The Triplets of Belleville
Written and directed by Sylvain Chomet


The Triplets of Belleville

First, the good news: Sylvain Chomet's "The Triplets of Belleville" is absolutely unlike any film you've ever seen before. It makes hash of all the recognizable tropes of story, character and place; it has no dialogue, but is silent in the same way Guy Maddin's "The Heart of the World" is silent, that is, it is filled with sounds and rhythms that work in place of language; and it is stuffed to bursting with animated cities, landscapes, buildings and a ship so tall and foreshortened that it looks like a thousand-foot-tall ballet dancer on pointe. With a propeller at her heel to move her across the ocean.

And its people are drawn with an eccentric style - a cross between Ronald Searle and George Booth - that emphasizes all the anatomical parts normally left off by conventional animators. No, I'm not speaking of genitalia but of quads, noses, eye corneas, fingers and elbows.
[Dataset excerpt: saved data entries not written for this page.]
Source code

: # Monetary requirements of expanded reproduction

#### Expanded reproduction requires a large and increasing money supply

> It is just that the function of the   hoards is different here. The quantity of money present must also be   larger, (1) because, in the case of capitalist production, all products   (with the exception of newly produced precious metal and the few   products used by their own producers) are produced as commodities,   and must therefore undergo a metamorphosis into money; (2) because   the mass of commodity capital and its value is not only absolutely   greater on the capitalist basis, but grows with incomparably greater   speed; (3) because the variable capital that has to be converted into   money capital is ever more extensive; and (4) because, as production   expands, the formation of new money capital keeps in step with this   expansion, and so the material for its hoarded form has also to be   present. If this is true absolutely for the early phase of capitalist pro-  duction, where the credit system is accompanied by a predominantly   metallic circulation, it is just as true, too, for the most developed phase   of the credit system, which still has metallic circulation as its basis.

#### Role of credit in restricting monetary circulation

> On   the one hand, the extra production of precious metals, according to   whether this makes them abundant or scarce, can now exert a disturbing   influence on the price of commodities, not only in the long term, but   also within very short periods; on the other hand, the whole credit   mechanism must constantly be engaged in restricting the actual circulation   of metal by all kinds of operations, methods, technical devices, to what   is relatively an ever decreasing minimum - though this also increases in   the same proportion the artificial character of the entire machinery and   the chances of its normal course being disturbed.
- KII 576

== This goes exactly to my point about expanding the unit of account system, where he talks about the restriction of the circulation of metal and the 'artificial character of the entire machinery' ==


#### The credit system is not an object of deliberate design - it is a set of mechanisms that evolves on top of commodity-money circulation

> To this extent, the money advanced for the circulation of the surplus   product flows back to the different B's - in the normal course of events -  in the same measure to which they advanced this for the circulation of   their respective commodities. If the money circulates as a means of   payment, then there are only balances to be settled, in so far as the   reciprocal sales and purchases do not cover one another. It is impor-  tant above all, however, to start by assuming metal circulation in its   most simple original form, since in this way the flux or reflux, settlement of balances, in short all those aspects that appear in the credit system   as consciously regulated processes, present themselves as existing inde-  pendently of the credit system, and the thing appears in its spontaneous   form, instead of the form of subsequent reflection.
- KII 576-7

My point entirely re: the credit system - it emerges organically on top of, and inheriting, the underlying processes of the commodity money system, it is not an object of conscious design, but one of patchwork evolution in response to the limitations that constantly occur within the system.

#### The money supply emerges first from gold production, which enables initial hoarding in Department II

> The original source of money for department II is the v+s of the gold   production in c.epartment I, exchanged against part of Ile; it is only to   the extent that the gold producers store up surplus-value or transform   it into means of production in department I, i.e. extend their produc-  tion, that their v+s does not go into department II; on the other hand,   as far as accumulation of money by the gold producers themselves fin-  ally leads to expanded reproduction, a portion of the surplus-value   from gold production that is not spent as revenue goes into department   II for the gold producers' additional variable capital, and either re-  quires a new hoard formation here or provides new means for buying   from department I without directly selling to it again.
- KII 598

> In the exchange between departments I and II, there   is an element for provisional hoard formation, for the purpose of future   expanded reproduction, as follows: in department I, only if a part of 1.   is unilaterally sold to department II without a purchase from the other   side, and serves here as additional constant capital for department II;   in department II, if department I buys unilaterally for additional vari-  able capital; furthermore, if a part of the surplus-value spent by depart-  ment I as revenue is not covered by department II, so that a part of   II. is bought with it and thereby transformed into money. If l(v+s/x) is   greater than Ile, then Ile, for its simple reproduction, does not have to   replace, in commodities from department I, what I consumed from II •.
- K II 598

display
I loved the opening: a nightclub scene from Paris in the twenties, where the entertainment is the, well, the Triplets of Belleville - three slinky women who dance and sing and have a catchy rhythm they make up themselves. Then the camera pulls back and we see Champion, a little boy with an old man's face, and his grandmother Madame Souza, who are watching the Triplets on their old television set. We will meet the Triplets again.

The story, if it can be called that, is an oblique assault on logic. Champion grows up to be a Tour de France racer, trained by his grandmother who follows him with a whistle in her mouth to set the rhythm of his cycling. But he is kidnapped by three men in black, who take him to a gambling den where he is part of the entertainment. Grandmother's chase, helped by the Triplets, the rescue and escape from the villains is the content of the rest of the film, though not its pleasure. The pleasure comes from Chomet's moments of great visual and aural invention - Grandmother's tuning the spokes of his bicycle, and then playing the rim like a drum. The rain of frogs, dynamited by one of the Triplets so everyone can have them for dinner. And so on. The film is filled with those goodies. You look for them around the edges of the screen.

Now for the bad news. The boy - the man, the racer - is hardly there. He's simply an object on screen. Grandmother and the Triplets - particularly the Triplets - are infinitely more interesting to us; they're people, characters; they're alive. Our interest flags, we look for the goodies instead of giving ourselves to the movie. Even at 82 minutes the film is too long. Chomet is a great animator but he needed a better writer. Nevertheless, it is a rare treat to see a film that so shamelessly goes its own way and owes so little to any of the conventions that constrict so many others.